A woman leaves a voting booth as Puerto Ricans head to the polls on Sunday to decide whether they want their struggling U.S. territory to become the 51st U.S. state, in San Juan, Puerto Rico. Photo by Alvin Baez/Reuters

A majority of Puerto Ricans voted in support of statehood in a nonbinding referendum on Sunday, according to early polling results.

The validity of the referendum, which came amid an economic crisis that has forced the island into bankruptcy and caused the ailing government to install grim austerity measures, has been challenged by opposition parties due to a low turnout.

The referendum, the territory’s fifth in 50 years, offered voters three choices: statehood, independence, or a continuation of the current territorial status. The U.S. Congress will ultimately decide whether to ratify the outcome that would grant Puerto Rico statehood.

Many supporters of statehood believe the island’s territorial status is partly to blame for a decades-long fiscal crisis. Puerto Rico has been a U.S. territory since the Spanish-American War in 1898.

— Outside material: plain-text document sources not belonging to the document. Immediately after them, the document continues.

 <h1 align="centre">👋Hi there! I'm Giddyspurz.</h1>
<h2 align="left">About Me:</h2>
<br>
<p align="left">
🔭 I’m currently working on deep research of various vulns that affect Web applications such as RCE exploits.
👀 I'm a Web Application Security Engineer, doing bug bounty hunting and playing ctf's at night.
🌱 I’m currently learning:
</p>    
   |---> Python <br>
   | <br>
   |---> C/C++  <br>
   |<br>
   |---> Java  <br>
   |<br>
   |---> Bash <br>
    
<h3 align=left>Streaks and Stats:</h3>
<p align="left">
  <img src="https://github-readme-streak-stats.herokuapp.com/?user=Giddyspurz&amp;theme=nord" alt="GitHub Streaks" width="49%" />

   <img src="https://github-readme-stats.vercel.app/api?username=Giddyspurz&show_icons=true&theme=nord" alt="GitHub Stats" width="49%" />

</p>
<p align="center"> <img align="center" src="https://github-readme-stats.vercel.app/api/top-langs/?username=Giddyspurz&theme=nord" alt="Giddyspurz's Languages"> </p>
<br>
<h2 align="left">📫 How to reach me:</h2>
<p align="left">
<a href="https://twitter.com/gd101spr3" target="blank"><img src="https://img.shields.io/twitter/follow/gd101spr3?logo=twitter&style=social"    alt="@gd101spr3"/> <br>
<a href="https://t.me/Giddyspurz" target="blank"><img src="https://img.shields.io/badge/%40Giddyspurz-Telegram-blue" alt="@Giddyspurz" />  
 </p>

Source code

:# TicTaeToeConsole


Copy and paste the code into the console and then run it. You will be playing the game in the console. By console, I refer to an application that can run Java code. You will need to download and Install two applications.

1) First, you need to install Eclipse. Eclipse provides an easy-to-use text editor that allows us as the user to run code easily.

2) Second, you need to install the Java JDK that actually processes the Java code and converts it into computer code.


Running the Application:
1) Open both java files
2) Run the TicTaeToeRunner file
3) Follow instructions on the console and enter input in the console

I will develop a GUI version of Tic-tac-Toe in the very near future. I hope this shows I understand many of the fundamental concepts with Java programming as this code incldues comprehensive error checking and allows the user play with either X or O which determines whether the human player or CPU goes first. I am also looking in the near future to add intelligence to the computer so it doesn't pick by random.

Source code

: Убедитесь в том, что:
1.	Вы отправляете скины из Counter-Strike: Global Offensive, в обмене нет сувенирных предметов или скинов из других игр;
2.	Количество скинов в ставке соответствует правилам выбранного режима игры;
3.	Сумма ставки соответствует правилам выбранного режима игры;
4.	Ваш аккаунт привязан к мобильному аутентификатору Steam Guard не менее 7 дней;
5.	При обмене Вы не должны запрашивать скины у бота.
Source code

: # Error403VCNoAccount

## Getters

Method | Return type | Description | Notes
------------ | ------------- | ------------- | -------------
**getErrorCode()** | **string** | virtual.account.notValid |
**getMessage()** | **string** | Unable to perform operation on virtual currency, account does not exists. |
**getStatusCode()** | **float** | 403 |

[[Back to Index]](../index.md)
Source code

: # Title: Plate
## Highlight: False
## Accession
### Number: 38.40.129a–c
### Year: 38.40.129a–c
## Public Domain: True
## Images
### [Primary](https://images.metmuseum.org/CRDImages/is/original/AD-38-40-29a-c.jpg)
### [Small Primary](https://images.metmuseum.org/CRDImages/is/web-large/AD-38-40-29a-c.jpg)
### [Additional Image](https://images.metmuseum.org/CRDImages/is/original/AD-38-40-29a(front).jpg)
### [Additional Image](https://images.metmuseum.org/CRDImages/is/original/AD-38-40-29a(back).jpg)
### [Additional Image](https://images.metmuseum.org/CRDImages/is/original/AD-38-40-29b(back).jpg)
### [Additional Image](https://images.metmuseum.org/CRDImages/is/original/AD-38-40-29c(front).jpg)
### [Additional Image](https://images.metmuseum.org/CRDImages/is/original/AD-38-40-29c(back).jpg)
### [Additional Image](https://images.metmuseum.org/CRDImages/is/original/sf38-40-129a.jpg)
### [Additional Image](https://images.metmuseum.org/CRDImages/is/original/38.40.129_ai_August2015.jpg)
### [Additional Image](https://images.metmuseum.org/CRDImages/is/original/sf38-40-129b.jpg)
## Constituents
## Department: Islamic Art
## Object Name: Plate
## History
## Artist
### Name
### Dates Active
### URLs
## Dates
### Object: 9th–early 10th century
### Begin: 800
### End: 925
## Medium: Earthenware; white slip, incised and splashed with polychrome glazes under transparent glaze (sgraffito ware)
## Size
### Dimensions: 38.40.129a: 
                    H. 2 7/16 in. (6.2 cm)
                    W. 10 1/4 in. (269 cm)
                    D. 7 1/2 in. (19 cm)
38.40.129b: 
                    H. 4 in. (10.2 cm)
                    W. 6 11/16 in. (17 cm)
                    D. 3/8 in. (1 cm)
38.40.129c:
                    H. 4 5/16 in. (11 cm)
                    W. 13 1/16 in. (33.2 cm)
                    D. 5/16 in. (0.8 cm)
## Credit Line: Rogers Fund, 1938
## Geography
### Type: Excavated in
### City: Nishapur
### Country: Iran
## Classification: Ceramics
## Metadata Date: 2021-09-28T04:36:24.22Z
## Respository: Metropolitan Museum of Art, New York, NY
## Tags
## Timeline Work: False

Nearly half of the island’s 3.4 million people live in poverty, and unemployment is 12.4 percent, compared with 4.3 percent on the U.S. mainland. Last month’s declaration of bankruptcy — the first time in history a U.S. state or territory has taken the measure — has wrought strict austerity measures that have shuttered public schools and factories and frozen salaries.

READ NEXT: ‘I will fight for my island’ — Puerto Rican artists on territory’s future

Pedro Peurluisi, the island’s former congressional representative, is among those backing statehood. “Let’s send a loud and clear message to the United States and the entire world,” he said in a statement. “And that message is that we Puerto Ricans not only want our U.S. citizenship, but we want equal treatment.”

Gov. Ricardo Rossello, who campaigned on the promise of statehood, has positioned statehood as part of a process of economic rehabilitation that would bring the island investment in infrastructure and business.

Many of those who oppose statehood see the referendum as a distraction from the territory’s intractable economic problems and are also skeptical it would bring benefits. While Puerto Ricans are American citizens and contribute to Social Security and Medicare, they do not vote for the U.S. president, and their single representative in Congress has no vote. If Puerto Rico became a state, the island would be required to pay federal taxes.

Héctor Ferrer, president of the Popular Democratic Party that embraces the island’s current status as a territory, also fears that statehood would bring a loss of Puerto Rican identity. “We will lose our autonomy,” he told The New York Times. “We will lose our culture. We will lose our language.”

Many Puerto Ricans doubt Congress can be convinced to incorporate the island, especially in the island’s current economic condition, The New York Times reported. In 2012, the last time statehood was put up to a vote and won, Congress did not take action to make it the 51st state.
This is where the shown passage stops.